Cartazes do mundo real estão a seguir utilizadores


Se no mundo online nos vamos preocupando com os abusos cometidos por empresas como o Facebook, fará também sentido alertar que esta "perseguição" dos utilizadores é feita também no mundo real... até mesmo pelos aparentemente inócuos cartazes no exterior.

Em filmes como Minority Report, víamos retratado um futuro onde painéis publicitários identificavam cada pessoa individualmente para lhes apresentar publicidade personalizada. O que será mais assustador é que já estamos a caminhar nesse sentido. Existem milhões de apps que têm a capacidade para detectar quando estão próximos de cartazes publicitários, de modo a que as empresas de tracking possam recolher informação sobre o grau de exposição e efeito de cada campanha publicitária.
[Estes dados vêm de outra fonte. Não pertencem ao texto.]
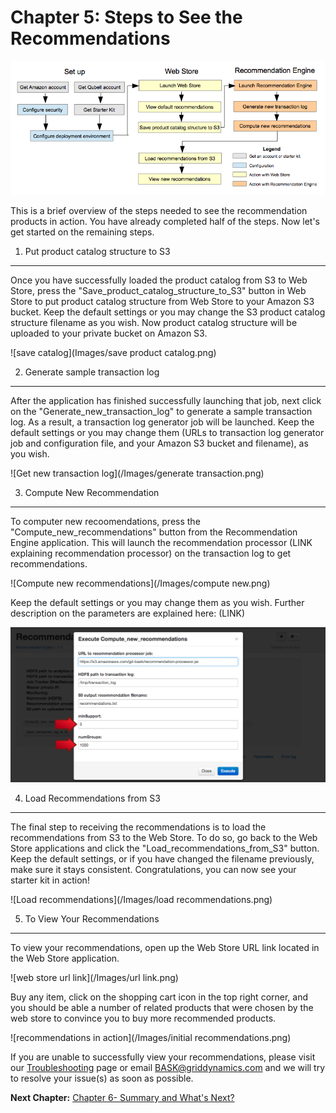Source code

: Chapter 5: Steps to See the Recommendations 
==========================================

![Steps workflow diagram](/Images/steps2.png)

This is a brief overview of the steps needed to see the recommendation products in action. You have already completed half of the steps. Now let's get started on the remaining steps.  

1) Put product catalog structure to S3
-------------------------------------
Once you have successfully loaded the product catalog from S3 to Web Store, press the "Save_product_catalog_structure_to_S3" button in Web Store to put product catalog structure from Web Store to your Amazon S3 bucket. Keep the default settings or you may change the S3 product catalog structure filename as you wish. Now product catalog structure will be uploaded to your private bucket on Amazon S3. 

![save catalog](Images/save product catalog.png)


2) Generate sample transaction log
-------------------------------
After the application has finished successfully launching that job, next click on the "Generate_new_transaction_log" to generate a sample transaction log. As a result, a transaction log generator job will be launched. Keep the default settings or you may change them (URLs to transaction log generator job and configuration file, and your Amazon S3 bucket and filename), as you wish.

![Get new transaction log](/Images/generate transaction.png)


3) Compute New Recommendation
-----------------------------
To computer new recoomendations, press the "Compute_new_recommendations" button from the Recommendation Engine application. This will launch the recommendation processor (LINK explaining recommendation processor) on the transaction log to get recommendations. 

![Compute new recommendations](/Images/compute new.png)

Keep the default settings or you may change them as you wish. Further description on the parameters are explained here: (LINK)

![Parameters](/Images/minSupport.png)


4) Load Recommendations from S3
---------------------------
The final step to receiving the recommendations is to load the recommendations from S3 to the Web Store. To do so, go back to the Web Store applications and click the "Load_recommendations_from_S3" button. Keep the default settings, or if you have changed the filename previously, make sure it stays consistent. Congratulations, you can now see your starter kit in action!

![Load recommendations](/Images/load recommendations.png)


5) To View Your Recommendations
----------------------------
To view your recommendations, open up the Web Store URL link located in the Web Store application.

![web store url link](/Images/url link.png)

Buy any item, click on the shopping cart icon in the top right corner, and you should be able a number of related products that were chosen by the web store to convince you to buy more recommended products. 

![recommendations in action](/Images/initial recommendations.png)

If you are unable to successfully view your recommendations, please visit our [Troubleshooting](Troubleshooting.md) page or email [BASK@griddynamics.com](mailto:BASK@griddynamics.com) and we will try to resolve your issue(s) as soon as possible.


  **Next Chapter:** [Chapter 6- Summary and What's Next?](Chapter%206.md)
Mais assustador é que, mesmo que os utilizadores tenham particular cuidado para não instalarem apps que façam isto (e isso, por si só, já seria uma tarefa complicada, pois não se sabe quais é que o poderão fazer), não nos podemos livrar da possibilidade de isso estar a ser feito através de alguma parceria com o próprio operador de telecomunicações, que também terá informação sobre por onde e quando os seus clientes andam, incluindo a sua proximidade dos painéis publicitários.


E isto não é algo que aconteça apenas no exterior. Já o ano passado falamos do tracking que é feito sempre que se entra num centro comercial; e nem vamos falar das muitas possibilidades que há para que isso possa ser feito também na rua, para detectar a passagem de pessoas à porta de uma loja.


Se calhar, depois de assentar toda a poeira que tem estado a ser levantada a propósito dos abusos cometidos pelo Facebook, talvez seja boa ideia começar a olhar para todas as demais áreas onde se poderão estar a fazer coisas idênticas, ou até piores.

2 comentários:

  1. isto é mais sério do que as "pessoas" pensam. Violação da privacidade, é bem prior do que violação de direitos de autor... e vê-se logo nas prioridades dos lobbies...

    ResponderEliminar
  2. Não percebo o assustador disto. É algo excelente.